Immunoglobulin G4 hypophysitis in a 63-year-old woman with n
Immunoglobulin-G4-related hypophysitis is a rare inflammatory disease that can present as a tumefactive pituitary lesion mimicking hypophyseal neoplasms such as pituitary adenoma or craniopharyngioma. The literature on this entity is sparse, with fewer than 100 cases reported across 19 publications; a recent review found only 24 cases published from 2007 to 2018. Previous reports have described demographic differences, with immunoglobulin-G4-related hypophysitis in females tending to present in the second and third decades in association with other autoimmune disease, while males tend to present in the fifth and sixth decades of life without an autoimmune history.

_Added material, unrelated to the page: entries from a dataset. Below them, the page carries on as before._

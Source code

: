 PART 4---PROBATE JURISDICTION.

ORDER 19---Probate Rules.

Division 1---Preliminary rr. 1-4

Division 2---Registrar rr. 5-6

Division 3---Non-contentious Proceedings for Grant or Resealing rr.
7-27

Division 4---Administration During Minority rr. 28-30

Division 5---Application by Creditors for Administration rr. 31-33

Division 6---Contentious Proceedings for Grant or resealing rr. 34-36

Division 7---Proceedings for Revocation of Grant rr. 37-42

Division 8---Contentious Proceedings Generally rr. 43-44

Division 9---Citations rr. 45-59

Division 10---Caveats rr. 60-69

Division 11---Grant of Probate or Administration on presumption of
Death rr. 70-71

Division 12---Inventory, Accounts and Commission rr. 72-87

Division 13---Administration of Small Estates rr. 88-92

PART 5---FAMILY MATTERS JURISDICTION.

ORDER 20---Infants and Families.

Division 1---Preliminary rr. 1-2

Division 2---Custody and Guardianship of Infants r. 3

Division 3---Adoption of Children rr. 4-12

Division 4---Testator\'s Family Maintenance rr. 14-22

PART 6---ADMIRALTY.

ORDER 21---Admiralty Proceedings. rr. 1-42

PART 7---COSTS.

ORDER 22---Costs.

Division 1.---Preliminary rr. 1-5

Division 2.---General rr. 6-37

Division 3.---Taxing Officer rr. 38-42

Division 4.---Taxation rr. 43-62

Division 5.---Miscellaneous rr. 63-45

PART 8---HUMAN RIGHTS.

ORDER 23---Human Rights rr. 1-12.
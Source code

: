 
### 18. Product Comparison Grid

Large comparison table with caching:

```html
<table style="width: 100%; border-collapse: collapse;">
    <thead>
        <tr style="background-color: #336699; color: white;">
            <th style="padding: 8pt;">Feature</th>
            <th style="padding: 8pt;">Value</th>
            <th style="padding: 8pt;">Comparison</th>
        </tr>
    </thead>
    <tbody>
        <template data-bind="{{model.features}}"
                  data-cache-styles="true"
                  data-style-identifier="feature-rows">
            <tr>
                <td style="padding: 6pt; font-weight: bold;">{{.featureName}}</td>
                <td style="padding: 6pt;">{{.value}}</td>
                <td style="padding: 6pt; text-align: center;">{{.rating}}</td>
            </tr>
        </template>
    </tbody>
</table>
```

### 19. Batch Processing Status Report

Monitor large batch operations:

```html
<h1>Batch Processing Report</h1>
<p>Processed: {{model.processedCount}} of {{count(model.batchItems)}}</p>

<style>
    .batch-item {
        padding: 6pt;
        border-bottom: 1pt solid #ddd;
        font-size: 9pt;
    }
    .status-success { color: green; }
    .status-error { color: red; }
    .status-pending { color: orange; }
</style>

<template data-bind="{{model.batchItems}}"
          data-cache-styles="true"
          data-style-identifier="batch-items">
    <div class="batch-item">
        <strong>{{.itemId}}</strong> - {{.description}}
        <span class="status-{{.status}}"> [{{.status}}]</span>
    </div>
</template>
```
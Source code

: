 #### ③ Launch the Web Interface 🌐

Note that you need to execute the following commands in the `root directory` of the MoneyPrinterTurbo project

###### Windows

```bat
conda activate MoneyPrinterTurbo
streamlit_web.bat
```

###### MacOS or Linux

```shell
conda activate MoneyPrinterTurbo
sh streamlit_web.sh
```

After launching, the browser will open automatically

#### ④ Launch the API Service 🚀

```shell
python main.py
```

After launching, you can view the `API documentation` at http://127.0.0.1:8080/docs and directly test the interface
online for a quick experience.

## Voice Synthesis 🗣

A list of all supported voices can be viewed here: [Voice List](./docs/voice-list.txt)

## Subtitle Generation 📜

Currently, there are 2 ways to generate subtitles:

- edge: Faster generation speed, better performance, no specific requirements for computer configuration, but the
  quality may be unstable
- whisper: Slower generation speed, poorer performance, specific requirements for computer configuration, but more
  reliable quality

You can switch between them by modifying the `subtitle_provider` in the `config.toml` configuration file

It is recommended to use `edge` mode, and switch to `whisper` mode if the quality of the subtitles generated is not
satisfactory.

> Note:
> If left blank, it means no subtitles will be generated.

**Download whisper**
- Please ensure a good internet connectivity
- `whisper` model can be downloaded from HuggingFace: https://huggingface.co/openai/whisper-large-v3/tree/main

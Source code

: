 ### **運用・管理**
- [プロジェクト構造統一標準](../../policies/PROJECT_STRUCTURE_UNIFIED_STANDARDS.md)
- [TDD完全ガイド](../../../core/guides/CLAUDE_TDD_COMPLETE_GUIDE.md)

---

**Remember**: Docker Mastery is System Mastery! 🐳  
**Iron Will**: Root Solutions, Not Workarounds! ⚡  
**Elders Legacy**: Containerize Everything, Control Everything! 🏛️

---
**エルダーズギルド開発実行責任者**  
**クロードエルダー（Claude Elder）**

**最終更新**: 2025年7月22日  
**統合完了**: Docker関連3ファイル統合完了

In contrast to the reported demographic trends, here authors describe a unique case of immunoglobulin-G4-related hypophysitis in a 63-year-old white female with no history of autoimmune disease who presented with a rapidly enlarging sellar and hypothalamic mass causing headaches and cranial nerve palsies, prompting biopsy for diagnosis. The patient experienced rapid response to treatment with high-dose steroids and rituximab.

The case contributes to the growing clinicopathologic description of immunoglobulin-G4-related hypophysitis and illustrates that this diagnosis should be a consideration even outside the conventional demographic setting.